What you have to do:
Across the records below, count every line that contains the string "jetbrains", then report the count alone.

[Source information Boundary: Start]

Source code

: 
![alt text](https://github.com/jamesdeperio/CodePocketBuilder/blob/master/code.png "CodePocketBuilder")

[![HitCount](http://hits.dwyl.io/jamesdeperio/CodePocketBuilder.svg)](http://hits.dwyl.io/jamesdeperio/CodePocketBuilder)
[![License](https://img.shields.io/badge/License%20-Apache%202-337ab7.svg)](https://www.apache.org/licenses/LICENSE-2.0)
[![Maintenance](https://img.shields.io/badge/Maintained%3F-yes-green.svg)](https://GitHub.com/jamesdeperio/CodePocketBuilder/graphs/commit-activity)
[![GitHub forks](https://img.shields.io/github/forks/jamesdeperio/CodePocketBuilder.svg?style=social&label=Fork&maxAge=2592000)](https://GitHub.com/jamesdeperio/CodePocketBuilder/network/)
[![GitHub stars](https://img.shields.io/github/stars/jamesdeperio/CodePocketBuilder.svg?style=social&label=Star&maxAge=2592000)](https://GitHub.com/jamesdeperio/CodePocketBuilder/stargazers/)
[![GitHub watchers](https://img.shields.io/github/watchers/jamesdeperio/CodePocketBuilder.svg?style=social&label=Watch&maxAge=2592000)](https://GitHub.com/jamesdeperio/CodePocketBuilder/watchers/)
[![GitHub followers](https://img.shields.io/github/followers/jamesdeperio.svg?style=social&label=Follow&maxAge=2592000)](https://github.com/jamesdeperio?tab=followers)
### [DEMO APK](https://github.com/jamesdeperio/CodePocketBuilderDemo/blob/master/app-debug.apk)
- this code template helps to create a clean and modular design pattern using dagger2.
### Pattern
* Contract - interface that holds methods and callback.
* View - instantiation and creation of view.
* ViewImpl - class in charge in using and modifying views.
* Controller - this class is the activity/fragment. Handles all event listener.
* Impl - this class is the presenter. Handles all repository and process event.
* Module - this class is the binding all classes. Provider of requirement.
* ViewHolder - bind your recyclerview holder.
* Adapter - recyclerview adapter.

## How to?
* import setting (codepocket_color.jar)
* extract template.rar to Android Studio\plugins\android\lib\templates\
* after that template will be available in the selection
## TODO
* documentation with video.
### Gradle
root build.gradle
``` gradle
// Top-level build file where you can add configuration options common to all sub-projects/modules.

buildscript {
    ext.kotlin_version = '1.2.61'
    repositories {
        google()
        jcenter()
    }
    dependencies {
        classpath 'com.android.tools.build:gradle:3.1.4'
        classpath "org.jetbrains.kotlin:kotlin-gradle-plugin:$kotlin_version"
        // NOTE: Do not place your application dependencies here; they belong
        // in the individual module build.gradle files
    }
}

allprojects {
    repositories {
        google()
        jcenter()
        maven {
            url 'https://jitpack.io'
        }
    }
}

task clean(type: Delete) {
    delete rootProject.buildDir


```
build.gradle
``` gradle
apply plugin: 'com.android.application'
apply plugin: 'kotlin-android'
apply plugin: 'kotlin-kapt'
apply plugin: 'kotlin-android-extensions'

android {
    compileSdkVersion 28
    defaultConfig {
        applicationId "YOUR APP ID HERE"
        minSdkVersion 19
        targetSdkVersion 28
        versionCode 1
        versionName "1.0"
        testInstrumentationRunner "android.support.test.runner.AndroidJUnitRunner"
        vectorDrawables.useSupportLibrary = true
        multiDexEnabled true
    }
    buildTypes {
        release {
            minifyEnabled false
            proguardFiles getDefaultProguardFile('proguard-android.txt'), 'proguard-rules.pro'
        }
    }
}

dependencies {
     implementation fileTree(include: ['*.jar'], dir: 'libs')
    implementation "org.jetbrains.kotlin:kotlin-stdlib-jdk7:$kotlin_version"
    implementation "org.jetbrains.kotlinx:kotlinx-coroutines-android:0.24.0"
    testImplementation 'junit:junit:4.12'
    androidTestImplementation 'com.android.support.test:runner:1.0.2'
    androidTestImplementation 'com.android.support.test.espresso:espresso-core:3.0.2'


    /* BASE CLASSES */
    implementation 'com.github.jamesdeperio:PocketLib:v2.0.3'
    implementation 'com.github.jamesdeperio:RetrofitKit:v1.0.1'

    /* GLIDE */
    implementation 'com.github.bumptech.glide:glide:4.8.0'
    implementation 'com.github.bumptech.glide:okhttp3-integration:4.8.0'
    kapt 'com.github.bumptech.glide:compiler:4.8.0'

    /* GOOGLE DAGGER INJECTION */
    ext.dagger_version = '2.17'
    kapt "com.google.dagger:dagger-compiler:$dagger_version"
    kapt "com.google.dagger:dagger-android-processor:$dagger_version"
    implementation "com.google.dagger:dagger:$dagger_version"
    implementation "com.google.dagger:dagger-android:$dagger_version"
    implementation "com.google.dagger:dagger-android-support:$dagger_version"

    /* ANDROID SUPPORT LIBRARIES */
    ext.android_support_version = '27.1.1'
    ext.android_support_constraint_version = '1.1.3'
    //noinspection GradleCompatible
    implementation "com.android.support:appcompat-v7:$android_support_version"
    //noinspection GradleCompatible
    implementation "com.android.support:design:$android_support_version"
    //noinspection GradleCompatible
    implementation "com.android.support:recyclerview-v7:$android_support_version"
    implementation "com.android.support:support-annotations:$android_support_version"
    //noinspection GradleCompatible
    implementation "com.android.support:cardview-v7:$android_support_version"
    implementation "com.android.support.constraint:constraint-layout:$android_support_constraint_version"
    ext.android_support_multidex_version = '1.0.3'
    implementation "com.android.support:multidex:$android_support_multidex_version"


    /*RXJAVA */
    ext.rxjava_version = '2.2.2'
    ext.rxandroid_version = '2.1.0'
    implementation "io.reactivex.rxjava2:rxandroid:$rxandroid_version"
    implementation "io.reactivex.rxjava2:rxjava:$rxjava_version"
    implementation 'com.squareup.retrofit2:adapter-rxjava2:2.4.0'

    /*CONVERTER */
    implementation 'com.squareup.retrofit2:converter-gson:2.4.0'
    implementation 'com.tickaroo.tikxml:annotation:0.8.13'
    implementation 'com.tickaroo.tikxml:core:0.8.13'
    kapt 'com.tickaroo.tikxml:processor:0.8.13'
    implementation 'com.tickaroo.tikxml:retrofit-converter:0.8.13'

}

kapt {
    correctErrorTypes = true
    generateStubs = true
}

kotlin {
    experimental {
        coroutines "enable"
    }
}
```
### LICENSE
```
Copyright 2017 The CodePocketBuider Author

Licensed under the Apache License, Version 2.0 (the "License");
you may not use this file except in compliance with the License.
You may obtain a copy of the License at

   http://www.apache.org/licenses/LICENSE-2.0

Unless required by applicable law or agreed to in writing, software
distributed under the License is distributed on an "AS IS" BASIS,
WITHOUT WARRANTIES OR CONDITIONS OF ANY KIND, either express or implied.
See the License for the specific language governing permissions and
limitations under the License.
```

[Source information Boundary: End]

Exercise answer:
3